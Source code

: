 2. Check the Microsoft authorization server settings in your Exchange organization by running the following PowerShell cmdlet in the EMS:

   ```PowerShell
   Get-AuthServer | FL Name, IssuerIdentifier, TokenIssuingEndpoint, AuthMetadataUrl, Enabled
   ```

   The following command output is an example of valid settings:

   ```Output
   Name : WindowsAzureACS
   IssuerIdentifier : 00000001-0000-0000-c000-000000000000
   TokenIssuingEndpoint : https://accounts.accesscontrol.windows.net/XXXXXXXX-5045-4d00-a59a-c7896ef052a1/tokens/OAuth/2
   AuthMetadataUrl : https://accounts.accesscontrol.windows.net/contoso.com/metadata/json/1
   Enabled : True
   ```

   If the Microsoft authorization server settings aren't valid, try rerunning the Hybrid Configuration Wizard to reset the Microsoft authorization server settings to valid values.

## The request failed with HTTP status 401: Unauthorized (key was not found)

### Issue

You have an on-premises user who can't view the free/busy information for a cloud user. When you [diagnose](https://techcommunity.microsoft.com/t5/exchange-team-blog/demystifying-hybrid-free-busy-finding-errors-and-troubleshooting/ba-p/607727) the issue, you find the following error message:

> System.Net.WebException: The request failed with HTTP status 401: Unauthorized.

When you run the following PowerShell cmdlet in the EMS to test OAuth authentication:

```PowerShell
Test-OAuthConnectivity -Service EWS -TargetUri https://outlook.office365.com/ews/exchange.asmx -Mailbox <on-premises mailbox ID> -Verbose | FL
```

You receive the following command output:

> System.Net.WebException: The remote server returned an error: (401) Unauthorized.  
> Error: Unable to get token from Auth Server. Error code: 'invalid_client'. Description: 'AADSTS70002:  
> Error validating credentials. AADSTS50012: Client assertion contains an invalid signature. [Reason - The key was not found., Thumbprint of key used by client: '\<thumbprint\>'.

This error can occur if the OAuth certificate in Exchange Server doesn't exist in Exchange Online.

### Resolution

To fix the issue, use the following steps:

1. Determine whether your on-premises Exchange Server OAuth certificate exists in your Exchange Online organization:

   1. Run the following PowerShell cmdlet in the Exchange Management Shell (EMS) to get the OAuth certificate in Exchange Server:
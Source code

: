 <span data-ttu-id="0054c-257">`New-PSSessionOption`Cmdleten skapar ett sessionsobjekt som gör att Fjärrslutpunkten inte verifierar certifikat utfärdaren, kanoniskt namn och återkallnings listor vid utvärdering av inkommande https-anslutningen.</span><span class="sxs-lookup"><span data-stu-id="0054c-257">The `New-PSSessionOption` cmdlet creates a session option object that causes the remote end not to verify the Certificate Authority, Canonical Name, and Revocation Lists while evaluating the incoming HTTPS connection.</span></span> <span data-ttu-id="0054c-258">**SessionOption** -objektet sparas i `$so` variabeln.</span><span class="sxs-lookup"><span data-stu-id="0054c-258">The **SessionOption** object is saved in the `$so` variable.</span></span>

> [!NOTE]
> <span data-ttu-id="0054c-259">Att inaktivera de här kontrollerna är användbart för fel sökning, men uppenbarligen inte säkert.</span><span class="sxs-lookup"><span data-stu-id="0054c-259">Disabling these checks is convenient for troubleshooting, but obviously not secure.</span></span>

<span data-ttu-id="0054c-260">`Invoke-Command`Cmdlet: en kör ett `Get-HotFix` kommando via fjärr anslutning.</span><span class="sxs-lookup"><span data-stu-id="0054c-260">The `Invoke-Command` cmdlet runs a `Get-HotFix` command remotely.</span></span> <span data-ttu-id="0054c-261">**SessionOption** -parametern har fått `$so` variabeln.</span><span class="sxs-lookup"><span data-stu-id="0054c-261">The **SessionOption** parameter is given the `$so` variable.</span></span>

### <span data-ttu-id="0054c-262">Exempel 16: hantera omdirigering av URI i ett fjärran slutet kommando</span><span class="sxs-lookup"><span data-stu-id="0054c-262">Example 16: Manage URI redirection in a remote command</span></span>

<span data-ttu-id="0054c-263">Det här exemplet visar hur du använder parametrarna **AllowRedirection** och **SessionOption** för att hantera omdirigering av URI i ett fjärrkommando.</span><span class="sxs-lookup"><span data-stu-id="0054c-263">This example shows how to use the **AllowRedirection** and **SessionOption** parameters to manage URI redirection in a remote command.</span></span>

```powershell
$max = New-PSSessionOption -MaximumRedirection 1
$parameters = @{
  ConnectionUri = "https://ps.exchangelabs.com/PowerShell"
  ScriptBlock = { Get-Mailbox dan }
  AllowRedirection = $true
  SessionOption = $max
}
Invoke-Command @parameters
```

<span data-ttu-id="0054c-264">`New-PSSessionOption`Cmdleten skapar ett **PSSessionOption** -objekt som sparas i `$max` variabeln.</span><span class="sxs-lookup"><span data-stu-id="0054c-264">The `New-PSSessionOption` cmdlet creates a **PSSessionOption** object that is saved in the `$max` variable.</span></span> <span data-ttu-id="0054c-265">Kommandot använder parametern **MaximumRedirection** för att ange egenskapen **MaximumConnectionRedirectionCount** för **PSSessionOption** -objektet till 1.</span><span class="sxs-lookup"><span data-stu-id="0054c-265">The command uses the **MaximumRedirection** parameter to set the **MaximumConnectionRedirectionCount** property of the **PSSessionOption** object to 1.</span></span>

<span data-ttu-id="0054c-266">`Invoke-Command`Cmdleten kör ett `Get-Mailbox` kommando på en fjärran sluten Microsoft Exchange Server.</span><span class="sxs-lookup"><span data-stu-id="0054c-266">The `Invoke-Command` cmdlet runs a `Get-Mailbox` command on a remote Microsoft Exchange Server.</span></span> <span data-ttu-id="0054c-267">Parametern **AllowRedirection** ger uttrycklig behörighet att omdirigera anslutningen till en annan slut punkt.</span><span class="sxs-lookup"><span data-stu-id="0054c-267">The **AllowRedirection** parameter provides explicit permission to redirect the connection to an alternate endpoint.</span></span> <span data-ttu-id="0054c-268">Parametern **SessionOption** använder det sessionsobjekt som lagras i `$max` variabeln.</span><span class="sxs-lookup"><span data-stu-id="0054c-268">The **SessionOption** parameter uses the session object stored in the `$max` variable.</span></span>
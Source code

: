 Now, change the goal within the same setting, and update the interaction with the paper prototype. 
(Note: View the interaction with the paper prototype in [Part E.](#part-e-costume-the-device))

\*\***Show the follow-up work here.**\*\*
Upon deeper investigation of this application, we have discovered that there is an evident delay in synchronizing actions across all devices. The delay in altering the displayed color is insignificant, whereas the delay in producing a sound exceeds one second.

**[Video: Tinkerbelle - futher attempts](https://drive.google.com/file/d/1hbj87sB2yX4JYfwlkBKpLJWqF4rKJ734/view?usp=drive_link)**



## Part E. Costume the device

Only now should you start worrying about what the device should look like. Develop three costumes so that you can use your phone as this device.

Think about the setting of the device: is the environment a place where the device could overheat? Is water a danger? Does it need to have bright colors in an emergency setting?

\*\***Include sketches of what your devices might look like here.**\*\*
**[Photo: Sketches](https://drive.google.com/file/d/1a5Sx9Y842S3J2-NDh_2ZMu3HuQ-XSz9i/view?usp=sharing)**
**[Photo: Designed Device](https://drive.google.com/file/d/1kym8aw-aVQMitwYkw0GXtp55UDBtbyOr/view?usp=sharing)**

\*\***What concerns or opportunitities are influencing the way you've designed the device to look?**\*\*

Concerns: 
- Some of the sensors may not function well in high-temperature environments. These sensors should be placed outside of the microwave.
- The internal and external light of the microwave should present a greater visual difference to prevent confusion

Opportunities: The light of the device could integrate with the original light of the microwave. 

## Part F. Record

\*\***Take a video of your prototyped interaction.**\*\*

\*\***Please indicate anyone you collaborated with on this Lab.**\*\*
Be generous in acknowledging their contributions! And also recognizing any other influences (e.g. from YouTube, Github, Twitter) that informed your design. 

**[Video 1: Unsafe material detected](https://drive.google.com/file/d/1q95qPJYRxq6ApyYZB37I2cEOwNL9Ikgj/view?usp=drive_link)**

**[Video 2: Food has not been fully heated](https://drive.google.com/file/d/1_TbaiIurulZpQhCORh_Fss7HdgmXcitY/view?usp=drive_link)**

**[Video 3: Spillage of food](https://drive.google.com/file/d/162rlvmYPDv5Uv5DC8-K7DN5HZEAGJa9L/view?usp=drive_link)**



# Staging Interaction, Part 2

THE TASK: From the material above, gather all lines that include the string "TokenIssuingEndpoint" and copy them.

SOLUTION FOR THIS PROBLEM:
   Get-AuthServer | FL Name, IssuerIdentifier, TokenIssuingEndpoint, AuthMetadataUrl, Enabled
   TokenIssuingEndpoint : https://accounts.accesscontrol.windows.net/XXXXXXXX-5045-4d00-a59a-c7896ef052a1/tokens/OAuth/2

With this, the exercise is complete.